> **Your instructions**: Report every line below that has the string "libraries" in it.

> **Information given**:
......
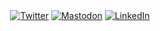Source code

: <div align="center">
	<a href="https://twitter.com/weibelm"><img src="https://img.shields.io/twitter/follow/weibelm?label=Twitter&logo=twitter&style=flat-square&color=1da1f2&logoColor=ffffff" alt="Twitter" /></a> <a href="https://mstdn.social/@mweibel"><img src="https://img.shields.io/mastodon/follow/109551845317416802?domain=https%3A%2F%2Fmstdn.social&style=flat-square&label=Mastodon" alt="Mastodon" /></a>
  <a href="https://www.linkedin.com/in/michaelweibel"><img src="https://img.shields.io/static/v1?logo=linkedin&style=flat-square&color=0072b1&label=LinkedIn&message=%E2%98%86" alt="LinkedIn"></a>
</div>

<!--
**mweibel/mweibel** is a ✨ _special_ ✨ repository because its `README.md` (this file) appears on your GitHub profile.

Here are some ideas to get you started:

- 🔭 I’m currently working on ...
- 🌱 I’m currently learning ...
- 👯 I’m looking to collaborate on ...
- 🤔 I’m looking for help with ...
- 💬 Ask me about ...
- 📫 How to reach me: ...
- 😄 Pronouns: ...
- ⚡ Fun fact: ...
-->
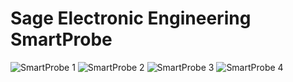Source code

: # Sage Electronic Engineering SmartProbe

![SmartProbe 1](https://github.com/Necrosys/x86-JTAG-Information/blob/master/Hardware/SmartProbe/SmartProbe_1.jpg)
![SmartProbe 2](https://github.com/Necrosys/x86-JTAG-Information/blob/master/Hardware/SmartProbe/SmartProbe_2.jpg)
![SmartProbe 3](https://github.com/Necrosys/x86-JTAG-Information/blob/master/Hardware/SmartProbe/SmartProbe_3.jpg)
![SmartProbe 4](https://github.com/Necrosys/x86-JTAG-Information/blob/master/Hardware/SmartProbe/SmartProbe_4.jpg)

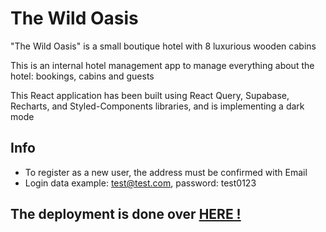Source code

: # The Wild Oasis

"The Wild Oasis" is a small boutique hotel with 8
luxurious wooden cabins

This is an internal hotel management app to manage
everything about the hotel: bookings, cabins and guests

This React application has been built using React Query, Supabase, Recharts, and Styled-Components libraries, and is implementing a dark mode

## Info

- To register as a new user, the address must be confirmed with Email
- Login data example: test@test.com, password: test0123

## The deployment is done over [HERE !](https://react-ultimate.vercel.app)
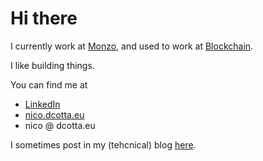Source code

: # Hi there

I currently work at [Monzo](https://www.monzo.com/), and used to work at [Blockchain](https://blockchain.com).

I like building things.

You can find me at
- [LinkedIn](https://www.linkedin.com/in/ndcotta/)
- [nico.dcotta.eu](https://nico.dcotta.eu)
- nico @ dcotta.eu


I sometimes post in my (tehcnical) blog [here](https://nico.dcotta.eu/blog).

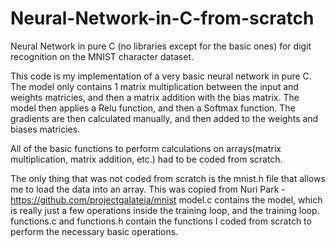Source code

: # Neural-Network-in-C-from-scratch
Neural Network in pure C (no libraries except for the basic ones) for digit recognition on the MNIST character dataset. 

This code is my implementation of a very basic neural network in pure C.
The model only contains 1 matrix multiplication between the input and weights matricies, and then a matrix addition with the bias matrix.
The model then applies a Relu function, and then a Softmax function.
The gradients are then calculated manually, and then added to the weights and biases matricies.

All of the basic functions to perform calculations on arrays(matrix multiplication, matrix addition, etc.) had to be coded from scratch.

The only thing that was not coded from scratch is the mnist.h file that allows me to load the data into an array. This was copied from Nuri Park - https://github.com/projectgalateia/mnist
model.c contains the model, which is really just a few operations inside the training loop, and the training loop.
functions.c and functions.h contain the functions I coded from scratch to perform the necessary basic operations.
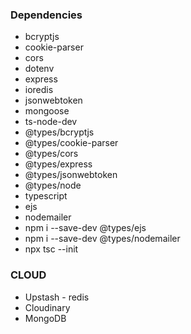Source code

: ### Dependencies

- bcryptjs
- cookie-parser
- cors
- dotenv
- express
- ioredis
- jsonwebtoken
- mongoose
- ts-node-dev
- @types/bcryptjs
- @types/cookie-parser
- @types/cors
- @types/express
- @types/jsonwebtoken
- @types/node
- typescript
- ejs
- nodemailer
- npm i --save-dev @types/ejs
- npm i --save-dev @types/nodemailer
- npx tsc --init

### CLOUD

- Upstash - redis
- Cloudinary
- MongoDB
......
> **Final answer**:
This React application has been built using React Query, Supabase, Recharts, and Styled-Components libraries, and is implementing a dark mode
Neural Network in pure C (no libraries except for the basic ones) for digit recognition on the MNIST character dataset. 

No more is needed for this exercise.